Unless you are a photographer, you more than likely aren’t thinking about Google crawling your site and looking for images. But, optimizing images for search doesn’t only increase rankings for your images. Image SEO can help boost your rankings for your target keywords. Pretty nifty, huh?
What does Google know?
Google knows all, which is why you can’t trick them. Just like with regular, keyword-based SEO, don’t try and pull a fast one on the master. It will hurt you in the end.
Google can read certain details about an image without any extra help:
- Shapes and basic objects (faces, humans, animals, landscapes, etc.)
- Text that appears as part of the image
- Image metadata
- ALT Text
- EXIF data (stored data such as shutter speed, aperture, camera model and make, date and time, etc.)
Just because Google has the ability to read these details, doesn’t mean they always do. You can improve your search engine rankings by making it a little easier on search engines by telling them about the image as opposed to making them hunt the information down.
Here are five ways to increase your image SEO.
Always use a descriptive file name for your image title. If you are using original photography, cameras will output the manufacturers’ settings, such as “DCS_0022.jpg.” While that may be convenient for storing files on your computer, it doesn’t do anything for SEO.
Name your file with descriptive words about the image. Don’t be cute, be direct. Use a relevant description where the words are separated by hyphens (remember, Google reads hyphens to assume where spaces between words should be placed) not underscores.
Keep it simple. You don’t need to go overboard and load your image description with related keywords. Think about how people search. Most of the time, they’re asking questions, not plugging keywords into Google.
ALT tags represent an HTML field that provides search engines more information about the image. The ALT tag was primarily intended to improve accessibility, but marketers have found that ALT tags are a requirement for maximizing the SEOh impact of images.
While every other point in this article can impact how your images are found, the ALT tag field is directly correlated with telling search engines more information about the image. Don’t skip it.
You can use ALT tags to expand on the file name using context. For example, the image I used at the top of this blog uses the filename “optimize-images-for-seo.jpg.” Because that is the precise longtail keyword I am looking to optimize this blog for, I used the same ALT tag. If I had titled the image simply “optimize.jpg”, I could use “optimize your images for SEO” as the ALT tag in order to expand upon my short image title.
Your tag should be short. Keep it to one sentence or less. ALT tags are exceptionally important. They provide search engines with contextual clues that provide insight into the message or information you are trying to convey and this, in turn, can have a dramatic impact on your SEO.
When Google finds an image without a descriptive file name or an ALT tag, it will attempt to understand the contents of an image by crawling the surrounding copy. Captions are one of the first locations search engines crawl to determine more information about an image.
Captions are tricky because they don’t look very appealing. On WordPress in particular, you can always notice a caption by the “lovely” gray or tan box that appears around your entire image when a caption is added. Before you add a caption, make sure it is relevant to your image, adds value, and won’t become a distraction. While they can help with SEO, captions are a non-essential item. ALT tags and Titles hold far more weight and have the added benefit of not being visible to your website visitors on the front end.

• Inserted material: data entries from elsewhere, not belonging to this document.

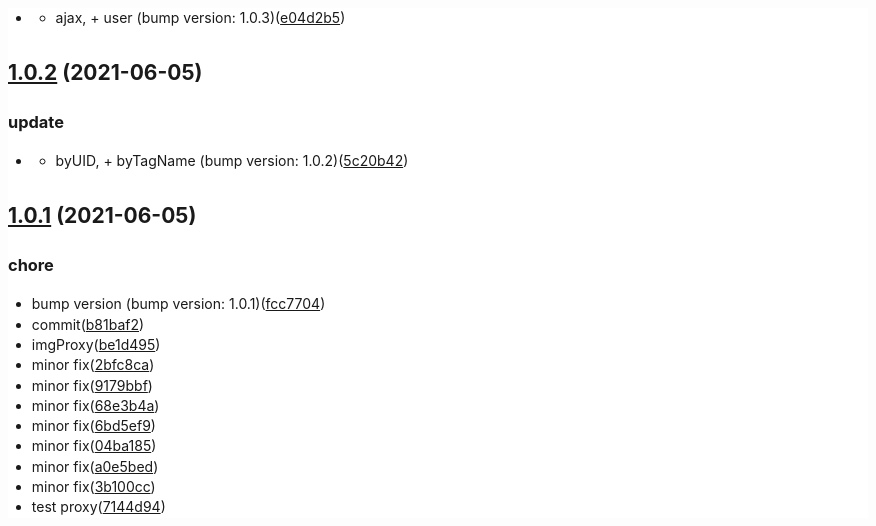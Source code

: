 * + ajax, + user (bump version: 1.0.3)([e04d2b5](https://github.com/GratisNow/PixivNow/commit/e04d2b5294f7ba1c7ab138aea80adbf72c34fdb3))




## [1.0.2](https://github.com/GratisNow/PixivNow/compare/1.0.1...1.0.2) (2021-06-05)


### update

* + byUID, + byTagName (bump version: 1.0.2)([5c20b42](https://github.com/GratisNow/PixivNow/commit/5c20b4270b89d2b4c7ce896b5fec260536c8d88a))




## [1.0.1](https://github.com/GratisNow/PixivNow/compare/b81baf2bf5d89b0f7f6d0cc0119761a00a5f0c0b...1.0.1) (2021-06-05)


### chore

* bump version (bump version: 1.0.1)([fcc7704](https://github.com/GratisNow/PixivNow/commit/fcc7704f11c555b6ceeb27edb30bb0155c5d017f))
* commit([b81baf2](https://github.com/GratisNow/PixivNow/commit/b81baf2bf5d89b0f7f6d0cc0119761a00a5f0c0b))
* imgProxy([be1d495](https://github.com/GratisNow/PixivNow/commit/be1d495b7b6f4c63c66f942d9ab5e5794e58f534))
* minor fix([2bfc8ca](https://github.com/GratisNow/PixivNow/commit/2bfc8ca5133d46c8ff9cafffb8081c79eb93056d))
* minor fix([9179bbf](https://github.com/GratisNow/PixivNow/commit/9179bbf7ff7032b2d87479198bd900eacb1bb682))
* minor fix([68e3b4a](https://github.com/GratisNow/PixivNow/commit/68e3b4ace98f67c4ef640e84787f7dad6b447fcc))
* minor fix([6bd5ef9](https://github.com/GratisNow/PixivNow/commit/6bd5ef9025144b3fe4aae4542276d621582553f5))
* minor fix([04ba185](https://github.com/GratisNow/PixivNow/commit/04ba185c0151e8b49e6aac826ec1d8315cdddad0))
* minor fix([a0e5bed](https://github.com/GratisNow/PixivNow/commit/a0e5bed8aba97fe98045063c942efbafb649c827))
* minor fix([3b100cc](https://github.com/GratisNow/PixivNow/commit/3b100cc8d54cad0c20de2929af17baad396088b4))
* test proxy([7144d94](https://github.com/GratisNow/PixivNow/commit/7144d941260cb993db7437fc96b8868670d61cc8))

These days, SEO is all about speed. As a society, we’ve become accustomed to getting the information we need quickly and as a result, are less willing to wait for a website or web page to load. Search engines know this and are looking to deliver the best possible experience to the people who use them to find information. As a result, your site’s search engine rankings can be harmed if it takes too long for pages to load. One of the biggest factors that influences page speed is image size.
Images to be used on the web should always be 72 dpi (dots per inch). The quality required of an image to be used on the web is drastically different from one suited for print quality. Always make sure your images are “saved down” to accommodate page speed.
In addition to image size, the image file type can also play a significant role. To learn more about image types, check out this article.
Images can be amazing visual differentiators for a website, but make sure the images you are using are relevant. It may seem super appealing to follow the large image trend, but if your image isn’t aligned with your site’s aesthetic or content, then why go to the trouble?
Make sure that the contents of the image are relevant to your on page copy. Every image won’t have or doesn’t need a caption, so pay careful attention to the copy surrounding your image. Does the copy support the image contents? If your answer is no, choose a different image.
Don’t go overboard. SEO is an incredibly complex field, and there are people whose entire job is SEO. Optimizing your sites images isn’t going to take you from the tenth page of Google to the first, but it will help Google to understand your site better and will improve your rankings.
If you haven’t ever paid attention to your image titles and ALT tags, start reviewing what assets you already have and identify a strategy to use these tactics moving forward.